• [Exercise brief]: When a line below contains the string "create", show that line.

• [Exercise input]:
__________________________________________________
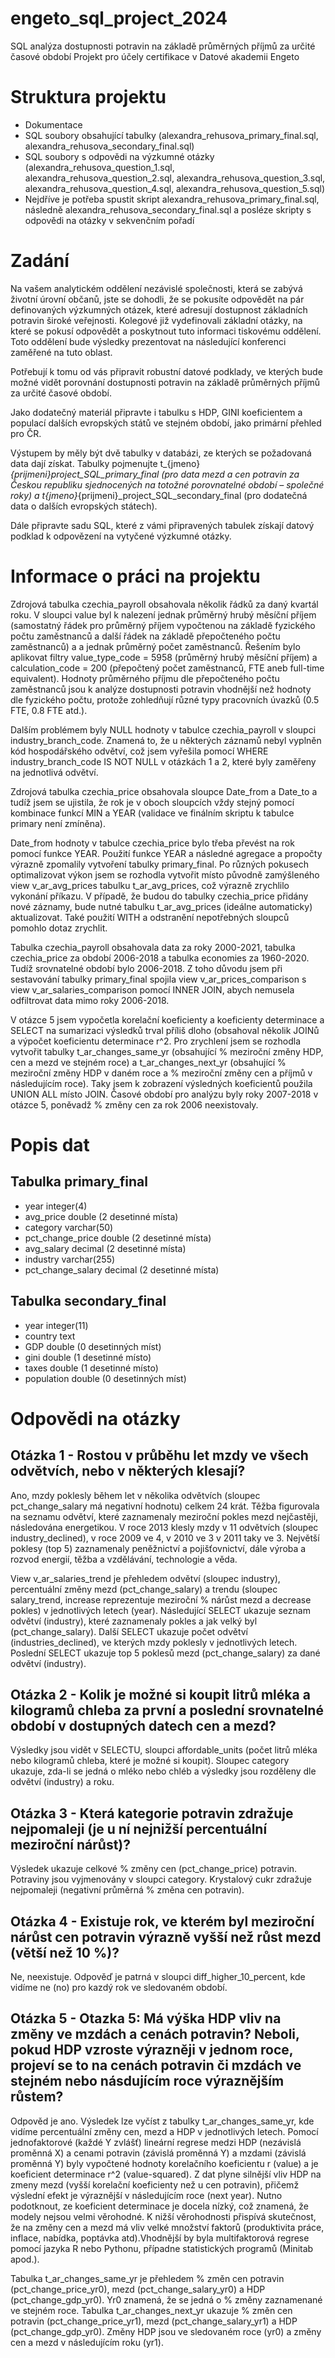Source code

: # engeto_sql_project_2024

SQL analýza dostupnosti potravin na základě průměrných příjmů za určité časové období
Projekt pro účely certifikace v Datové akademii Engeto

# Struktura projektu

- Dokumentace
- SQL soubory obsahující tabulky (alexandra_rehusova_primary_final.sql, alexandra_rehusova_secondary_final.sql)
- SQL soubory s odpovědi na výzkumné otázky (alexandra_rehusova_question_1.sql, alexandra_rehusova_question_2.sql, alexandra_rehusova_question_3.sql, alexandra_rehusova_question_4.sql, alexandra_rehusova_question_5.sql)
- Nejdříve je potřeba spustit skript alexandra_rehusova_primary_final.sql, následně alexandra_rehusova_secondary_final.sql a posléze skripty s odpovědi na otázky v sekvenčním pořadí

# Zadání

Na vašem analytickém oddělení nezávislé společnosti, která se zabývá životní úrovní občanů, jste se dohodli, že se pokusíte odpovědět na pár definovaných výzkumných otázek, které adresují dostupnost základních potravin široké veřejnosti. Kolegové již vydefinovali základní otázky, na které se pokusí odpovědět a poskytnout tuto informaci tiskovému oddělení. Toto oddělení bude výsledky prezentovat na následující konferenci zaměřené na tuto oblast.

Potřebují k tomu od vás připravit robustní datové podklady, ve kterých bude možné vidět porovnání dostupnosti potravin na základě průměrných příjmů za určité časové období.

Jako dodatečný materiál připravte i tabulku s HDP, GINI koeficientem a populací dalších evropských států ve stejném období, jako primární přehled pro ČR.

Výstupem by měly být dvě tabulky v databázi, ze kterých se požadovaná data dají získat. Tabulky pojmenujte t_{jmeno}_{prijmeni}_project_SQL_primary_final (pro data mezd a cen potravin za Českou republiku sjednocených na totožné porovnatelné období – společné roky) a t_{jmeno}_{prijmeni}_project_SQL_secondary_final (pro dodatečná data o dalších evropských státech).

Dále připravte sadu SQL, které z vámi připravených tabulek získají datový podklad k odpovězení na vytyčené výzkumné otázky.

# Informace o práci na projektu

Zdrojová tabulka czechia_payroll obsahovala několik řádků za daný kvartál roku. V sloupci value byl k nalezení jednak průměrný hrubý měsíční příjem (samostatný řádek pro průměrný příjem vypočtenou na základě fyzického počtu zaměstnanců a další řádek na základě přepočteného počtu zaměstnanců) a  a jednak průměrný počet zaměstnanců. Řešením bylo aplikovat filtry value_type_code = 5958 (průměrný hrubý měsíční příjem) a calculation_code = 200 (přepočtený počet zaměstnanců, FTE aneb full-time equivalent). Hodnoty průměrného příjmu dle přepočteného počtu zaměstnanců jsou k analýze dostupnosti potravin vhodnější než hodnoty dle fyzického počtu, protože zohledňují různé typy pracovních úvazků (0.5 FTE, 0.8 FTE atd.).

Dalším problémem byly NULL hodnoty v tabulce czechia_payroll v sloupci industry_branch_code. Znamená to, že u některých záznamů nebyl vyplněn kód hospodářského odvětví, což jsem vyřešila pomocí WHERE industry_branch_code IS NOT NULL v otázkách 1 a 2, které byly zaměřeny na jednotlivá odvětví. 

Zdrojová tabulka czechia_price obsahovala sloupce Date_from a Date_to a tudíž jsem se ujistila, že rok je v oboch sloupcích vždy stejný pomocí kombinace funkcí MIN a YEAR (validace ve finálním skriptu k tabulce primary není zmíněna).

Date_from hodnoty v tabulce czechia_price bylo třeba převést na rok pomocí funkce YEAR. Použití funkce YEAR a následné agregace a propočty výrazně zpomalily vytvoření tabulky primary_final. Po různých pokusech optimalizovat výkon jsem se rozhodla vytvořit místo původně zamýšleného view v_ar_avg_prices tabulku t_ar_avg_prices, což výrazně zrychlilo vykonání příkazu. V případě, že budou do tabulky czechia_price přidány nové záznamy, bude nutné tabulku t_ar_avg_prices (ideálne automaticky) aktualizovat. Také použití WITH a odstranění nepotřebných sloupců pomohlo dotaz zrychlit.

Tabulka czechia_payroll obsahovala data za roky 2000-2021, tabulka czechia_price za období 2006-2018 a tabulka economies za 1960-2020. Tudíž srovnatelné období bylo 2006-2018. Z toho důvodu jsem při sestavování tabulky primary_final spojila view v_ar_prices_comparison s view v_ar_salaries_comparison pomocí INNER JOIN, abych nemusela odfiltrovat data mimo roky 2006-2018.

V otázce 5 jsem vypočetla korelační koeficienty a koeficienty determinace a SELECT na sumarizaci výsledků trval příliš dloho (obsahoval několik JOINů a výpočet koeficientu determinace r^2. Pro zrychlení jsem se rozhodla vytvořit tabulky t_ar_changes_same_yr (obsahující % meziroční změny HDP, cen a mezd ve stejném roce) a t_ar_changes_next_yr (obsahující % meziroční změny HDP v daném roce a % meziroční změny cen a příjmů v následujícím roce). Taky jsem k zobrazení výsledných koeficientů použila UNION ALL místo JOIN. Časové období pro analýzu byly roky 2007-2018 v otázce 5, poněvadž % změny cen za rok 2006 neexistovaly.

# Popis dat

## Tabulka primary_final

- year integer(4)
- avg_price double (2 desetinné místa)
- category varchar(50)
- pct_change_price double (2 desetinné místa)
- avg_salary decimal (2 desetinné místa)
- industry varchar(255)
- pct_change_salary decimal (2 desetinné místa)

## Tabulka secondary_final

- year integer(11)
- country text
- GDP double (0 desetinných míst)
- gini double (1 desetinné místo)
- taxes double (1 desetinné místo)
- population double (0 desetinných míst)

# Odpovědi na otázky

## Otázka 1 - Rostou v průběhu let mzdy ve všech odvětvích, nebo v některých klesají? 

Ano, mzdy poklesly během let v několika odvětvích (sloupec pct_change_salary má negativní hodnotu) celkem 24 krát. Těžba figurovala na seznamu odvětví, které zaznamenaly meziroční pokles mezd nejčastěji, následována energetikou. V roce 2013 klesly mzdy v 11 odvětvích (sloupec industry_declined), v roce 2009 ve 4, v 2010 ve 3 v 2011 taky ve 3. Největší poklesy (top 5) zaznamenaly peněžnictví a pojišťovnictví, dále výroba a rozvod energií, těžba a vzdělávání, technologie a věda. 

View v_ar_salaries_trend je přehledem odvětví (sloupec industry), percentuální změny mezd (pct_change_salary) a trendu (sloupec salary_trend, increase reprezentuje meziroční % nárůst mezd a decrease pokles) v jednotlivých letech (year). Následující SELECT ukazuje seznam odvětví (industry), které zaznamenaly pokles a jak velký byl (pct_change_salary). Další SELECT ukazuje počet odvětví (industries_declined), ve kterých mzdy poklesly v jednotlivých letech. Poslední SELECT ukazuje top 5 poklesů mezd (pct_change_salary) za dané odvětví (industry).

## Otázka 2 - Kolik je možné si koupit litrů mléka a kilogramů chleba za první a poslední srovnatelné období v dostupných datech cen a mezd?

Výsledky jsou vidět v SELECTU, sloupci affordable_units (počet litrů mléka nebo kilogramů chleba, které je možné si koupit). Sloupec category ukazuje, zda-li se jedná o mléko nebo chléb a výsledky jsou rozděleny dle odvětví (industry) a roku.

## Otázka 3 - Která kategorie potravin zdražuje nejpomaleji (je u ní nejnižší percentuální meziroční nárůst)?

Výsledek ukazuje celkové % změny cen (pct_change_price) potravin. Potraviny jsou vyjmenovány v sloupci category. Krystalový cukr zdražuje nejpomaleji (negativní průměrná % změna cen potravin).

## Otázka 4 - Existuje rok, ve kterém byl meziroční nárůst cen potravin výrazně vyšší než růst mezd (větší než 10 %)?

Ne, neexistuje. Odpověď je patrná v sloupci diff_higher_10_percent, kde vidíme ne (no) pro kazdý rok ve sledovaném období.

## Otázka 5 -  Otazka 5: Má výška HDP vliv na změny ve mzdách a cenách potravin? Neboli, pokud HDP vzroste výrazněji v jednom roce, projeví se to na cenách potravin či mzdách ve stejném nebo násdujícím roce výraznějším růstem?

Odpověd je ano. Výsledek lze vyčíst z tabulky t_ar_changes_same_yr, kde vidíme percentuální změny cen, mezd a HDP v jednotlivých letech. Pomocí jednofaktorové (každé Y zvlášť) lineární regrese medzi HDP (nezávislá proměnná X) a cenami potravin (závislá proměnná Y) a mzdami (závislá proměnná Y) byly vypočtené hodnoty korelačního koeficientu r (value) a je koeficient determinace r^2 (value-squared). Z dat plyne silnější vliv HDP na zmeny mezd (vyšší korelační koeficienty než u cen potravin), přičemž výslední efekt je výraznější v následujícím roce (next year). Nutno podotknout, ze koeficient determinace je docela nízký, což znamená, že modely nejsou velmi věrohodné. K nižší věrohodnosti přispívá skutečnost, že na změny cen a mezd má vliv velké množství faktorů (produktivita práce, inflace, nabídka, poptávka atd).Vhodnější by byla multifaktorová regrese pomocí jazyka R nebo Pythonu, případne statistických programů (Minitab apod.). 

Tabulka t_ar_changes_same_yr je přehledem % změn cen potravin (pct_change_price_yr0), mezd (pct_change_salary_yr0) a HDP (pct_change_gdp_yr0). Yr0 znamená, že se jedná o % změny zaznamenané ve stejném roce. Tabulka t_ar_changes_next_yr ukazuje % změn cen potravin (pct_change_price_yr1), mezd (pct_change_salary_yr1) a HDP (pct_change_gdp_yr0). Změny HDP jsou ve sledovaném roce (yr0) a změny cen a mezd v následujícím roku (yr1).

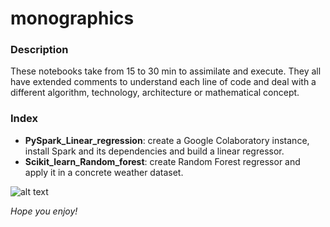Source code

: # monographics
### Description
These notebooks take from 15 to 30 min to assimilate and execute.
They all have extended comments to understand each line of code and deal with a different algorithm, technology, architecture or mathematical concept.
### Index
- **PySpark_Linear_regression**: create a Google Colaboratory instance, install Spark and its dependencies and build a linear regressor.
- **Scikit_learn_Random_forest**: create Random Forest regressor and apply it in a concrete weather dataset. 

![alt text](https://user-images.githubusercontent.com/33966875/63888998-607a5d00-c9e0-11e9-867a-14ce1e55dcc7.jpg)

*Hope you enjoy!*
__________________________________________________
• [Written solution]:
- **PySpark_Linear_regression**: create a Google Colaboratory instance, install Spark and its dependencies and build a linear regressor.
- **Scikit_learn_Random_forest**: create Random Forest regressor and apply it in a concrete weather dataset. 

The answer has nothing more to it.